In her book, The Age of Miracles, Marianne Williamson writes, “Every life lesson that has ever been presented to you will come back again, until you learn it. And the stakes each time will be higher. Whatever you have learned will bear greater fruit. Whatever you failed to learn will bear harsher consequences.”
The circle is either getting bigger or smaller. We either move forward or move backwards. Progress or digress. The choice is really ours.
Earlier this week, I had an opportunity to host the initial meeting of the World of Difference Toastmasters club. I had a couple dozen people indicate they would be there. When it came time for the meeting, I wondered how many would show up. Would it be more or less?
It turned out it was close to the number of people who said they would be there. I had gotten messages throughout the day and week from friends who had expressed interest in coming but had conflicts that kept them from making it.
There were also those there who were pleasant surprises to see.
I was grateful to see old friends and new faces. The meeting went well. There seemed to be a lot of energy and good feelings throughout.
At the end of the meeting, the toastmaster extended the invitation for those present to join the newly-hatched club. Several expressed interest.
How many would join?
Being as all of this is being handled virtually, the responses were not immediate. Those wanting to join would need to complete an application and send in their dues.
The next morning, I checked to see how many had signed up. I saw zero.
Goose eggs. It looked like not a single person had joined.
To say that was disappointing would be an understatement.
I found myself circling back into old feelings of despair. This wasn’t going to work. Nobody likes me. It’s all my fault. Yada. Yada. Yada.
The truth is there were people who were interested. I had just not been patient enough. I zoomed in on my present view and saw nothing. Yikes! Whoa is me!
I found myself drawing upon the work of Joan Rosenberg I had come across in the middle of the pandemic. Rosenberg, a psychologist, TED speaker, and author of the book, 90 Seconds to a Life You Love, shares the radical notion that rather than avoiding our uncomfortable emotions, we accept them.
Uncomfortable emotions include: sadness, shame, helplessness, anger, embarrassment, disappointment, frustration, and vulnerability.
Those are certainly some uncomfortable feelings.
I had a choice to make. I could either let the emotions I was feeling pull me under, spiraling inward as if I were being drawn into a drain.

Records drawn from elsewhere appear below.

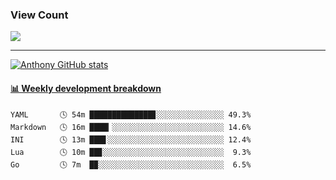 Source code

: ### View Count
<p>
  <a href="https://count.getloli.com/"><img src="https://count.getloli.com/get/@asmedeus998?theme=rule34"></a>
</p>

---
[![Anthony GitHub stats](https://github-readme-stats.vercel.app/api?username=asmedeus998&count_private=true&hide=prs,issues&show_icons=true&theme=cobalt)](https://github.com/Asmedeus998/github-readme-stats)




<!-- waka-box start -->
#### <a href="https://gist.github.com/976cbecf83f29f44732391efd9fbccec" target="_blank">📊 Weekly development breakdown</a>
```text
YAML       🕓 54m ██████████████▊░░░░░░░░░░░░░░░ 49.3%
Markdown   🕓 16m ████▎░░░░░░░░░░░░░░░░░░░░░░░░░ 14.6%
INI        🕓 13m ███▋░░░░░░░░░░░░░░░░░░░░░░░░░░ 12.4%
Lua        🕓 10m ██▊░░░░░░░░░░░░░░░░░░░░░░░░░░░  9.3%
Go         🕓 7m  █▉░░░░░░░░░░░░░░░░░░░░░░░░░░░░  6.5%
```
<!-- Powered by https://github.com/Asmedeus998/waka-box-go . -->
<!-- waka-box end -->



<!--
**Asmedeus998/Asmedeus998** is a ✨ _special_ ✨ repository because its `README.md` (this file) appears on your GitHub profile.

Here are some ideas to get you started:

- 🔭 I’m currently working on ...
- 🌱 I’m currently learning ...
- 👯 I’m looking to collaborate on ...
- 🤔 I’m looking for help with ...
- 💬 Ask me about ...
- 📫 How to reach me: ...
- 😄 Pronouns: ...
- ⚡ Fun fact: ...
-->
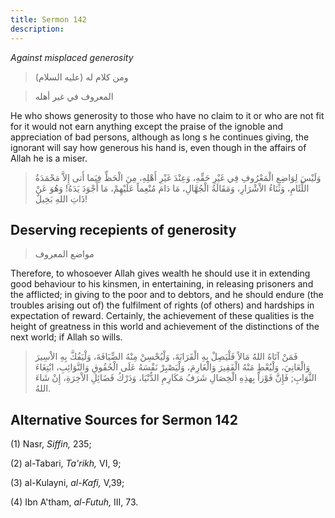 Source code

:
 ```yaml
---
title: Sermon 142
description: 
---
```


*Against misplaced generosity*

> ومن كلام له (عليه السلام)

> المعروف في غير أهله

He who shows generosity to those who have no claim to it or who are not
fit for it would not earn anything except the praise of the ignoble and
appreciation of bad persons, although as long s he continues giving, the
ignorant will say how generous his hand is, even though in the affairs
of Allah he is a miser.

> وَلَيْسَ لِوَاضِعِ الْمَعْرُوفِ فِي غَيْرِ حَقِّهِ، وَعِنْدَ غَيْرِ أَهْلِهِ، مِنَ الْحَظِّ فِيَما أَتى إِلاَّ
> مَحْمَدَةُ اللِّئَامِ، وَثَنَاءُ الاْشْرَارِ، وَمَقَالَةُ الْجُهَّالِ، مَا دَامَ مُنْعِماً عَلَيْهِمْ، مَا
> أَجْوَدَ يَدَهُ! وَهُوَ عَنْ ذَاتِ اللهِ بَخِيلٌ!

## Deserving recepients of generosity

> مواضع المعروف

Therefore, to whosoever Allah gives wealth he should use it in extending
good behaviour to his kinsmen, in entertaining, in releasing prisoners
and the afflicted; in giving to the poor and to debtors, and he should
endure (the troubles arising out of) the fulfilment of rights (of
others) and hardships in expectation of reward. Certainly, the
achievement of these qualities is the height of greatness in this world
and achievement of the distinctions of the next world; if Allah so
wills.

> فَمَنْ آتَاهُ اللهُ مَالاً فَلْيَصِلْ بِهِ الْقَرَابَةَ، وَلْيُحْسِنْ مِنْهُ الضِّيَافَةَ، وَلْيَفُكَّ بِهِ
> الاْسِيرَ وَالْعَانِيَ، وَلْيُعْطِ مَنْهُ الْفَقِيرَ وَالْغَارِمَ، وَلْيَصْبِرْ نَفْسَهُ عَلَى الْحُقُوقِ
> وَالنَّوَائِبِ، ابْتِغَاءَ الثَّوَابِ; فَإِنَّ فَوْزاً بِهذِهِ الْخِصَالِ شَرَفُ مَكَارِمِ الدُّنْيَا، وَدَرْكُ
> فَضَائِلِ الاْخِرَةِ، إِنْ شَاءَ اللهُ.

## Alternative Sources for Sermon 142

\(1\) Nasr, *Siffin,* 235;

\(2\) al-Tabari, *Ta\'rikh,* VI, 9;

\(3\) al-Kulayni, *al-Kafi,* V,39;

\(4\) Ibn A'tham, *al-Futuh,* III, 73.
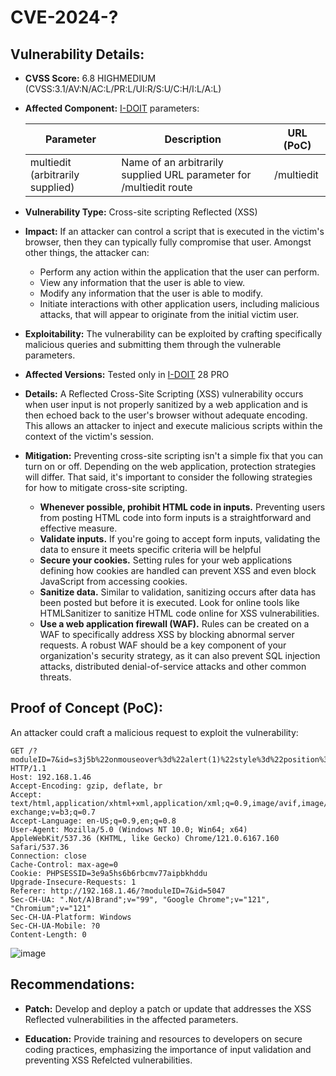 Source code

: # CVE-2024-?

## Vulnerability Details:

- **CVSS Score:** 6.8 HIGHMEDIUM (CVSS:3.1/AV:N/AC:L/PR:L/UI:R/S:U/C:H/I:L/A:L)

- **Affected Component:** [I-DOIT](https://www.i-doit.com) parameters:


    | Parameter                    | Description                                       | URL (PoC)  |
    |------------------------------|---------------------------------------------------|------------|
    | multiedit (arbitrarily supplied) | Name of an arbitrarily supplied URL parameter for /multiedit route | /multiedit |

- **Vulnerability Type:** Cross-site scripting Reflected (XSS)

- **Impact:** If an attacker can control a script that is executed in the victim's browser, then they can typically fully compromise that user. Amongst other things, the attacker can:
  - Perform any action within the application that the user can perform.
  - View any information that the user is able to view.
  - Modify any information that the user is able to modify.
  - Initiate interactions with other application users, including malicious attacks, that will appear to originate from the initial victim user.

- **Exploitability:** The vulnerability can be exploited by crafting specifically malicious queries and submitting them through the vulnerable parameters.

- **Affected Versions:** Tested only in [I-DOIT](https://www.i-doit.com) 28 PRO

- **Details:** A Reflected Cross-Site Scripting (XSS) vulnerability occurs when user input is not properly sanitized by a web application and is then echoed back to the user's browser without adequate encoding. This allows an attacker to inject and execute malicious scripts within the context of the victim's session.

- **Mitigation:** Preventing cross-site scripting isn't a simple fix that you can turn on or off. Depending on the web application, protection strategies will differ. That said, it's important to consider the following strategies for how to mitigate cross-site scripting.

  - **Whenever possible, prohibit HTML code in inputs.** Preventing users from posting HTML code into form inputs is a straightforward and effective measure.
  - **Validate inputs.** If you're going to accept form inputs, validating the data to ensure it meets specific criteria will be helpful
  - **Secure your cookies.** Setting rules for your web applications defining how cookies are handled can prevent XSS and even block JavaScript from accessing cookies.
  - **Sanitize data.** Similar to validation, sanitizing occurs after data has been posted but before it is executed. Look for online tools like HTMLSanitizer to sanitize HTML code online for XSS vulnerabilities.
  - **Use a web application firewall (WAF).** Rules can be created on a WAF to specifically address XSS by blocking abnormal server requests. A robust WAF should be a key component of your organization's security strategy, as it can also prevent SQL injection attacks, distributed denial-of-service attacks and other common threats.

## Proof of Concept (PoC):

An attacker could craft a malicious request to exploit the vulnerability:

```HTTP Request
GET /?moduleID=7&id=s3j5b%22onmouseover%3d%22alert(1)%22style%3d%22position%3aabsolute%3bwidth%3a100%25%3bheight%3a100%25%3btop%3a0%3bleft%3a0%3b%22kmc6x&mNavID=2&lang=de HTTP/1.1
Host: 192.168.1.46
Accept-Encoding: gzip, deflate, br
Accept: text/html,application/xhtml+xml,application/xml;q=0.9,image/avif,image/webp,image/apng,*/*;q=0.8,application/signed-exchange;v=b3;q=0.7
Accept-Language: en-US;q=0.9,en;q=0.8
User-Agent: Mozilla/5.0 (Windows NT 10.0; Win64; x64) AppleWebKit/537.36 (KHTML, like Gecko) Chrome/121.0.6167.160 Safari/537.36
Connection: close
Cache-Control: max-age=0
Cookie: PHPSESSID=3e9a5hs6b6rbcmv77aipbkhddu
Upgrade-Insecure-Requests: 1
Referer: http://192.168.1.46/?moduleID=7&id=5047
Sec-CH-UA: ".Not/A)Brand";v="99", "Google Chrome";v="121", "Chromium";v="121"
Sec-CH-UA-Platform: Windows
Sec-CH-UA-Mobile: ?0
Content-Length: 0
```

![image](https://github.com/offensive-security-pwncat/CVE/blob/main/XSS/img/022024.jpeg?raw=true)

## Recommendations:

- **Patch:** Develop and deploy a patch or update that addresses the XSS Reflected vulnerabilities in the affected parameters.

- **Education:** Provide training and resources to developers on secure coding practices, emphasizing the importance of input validation and preventing XSS Refelcted vulnerabilities.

Or I could accept the uncomfortable feelings. Do the Rosenberg reset. In her book, and in her work, Rosenberg helps people to become aware of their feelings rather than avoid them.
It is similar to the process I used to find my way out of debilitating depression. I could either continue avoiding those feelings, or I could allow myself to increase my awareness of how I was feeling. As I allowed myself to feel the physical sensations of those uncomfortable feelings, I felt a bit like I was approaching a steep dive as if on a rollercoaster ride.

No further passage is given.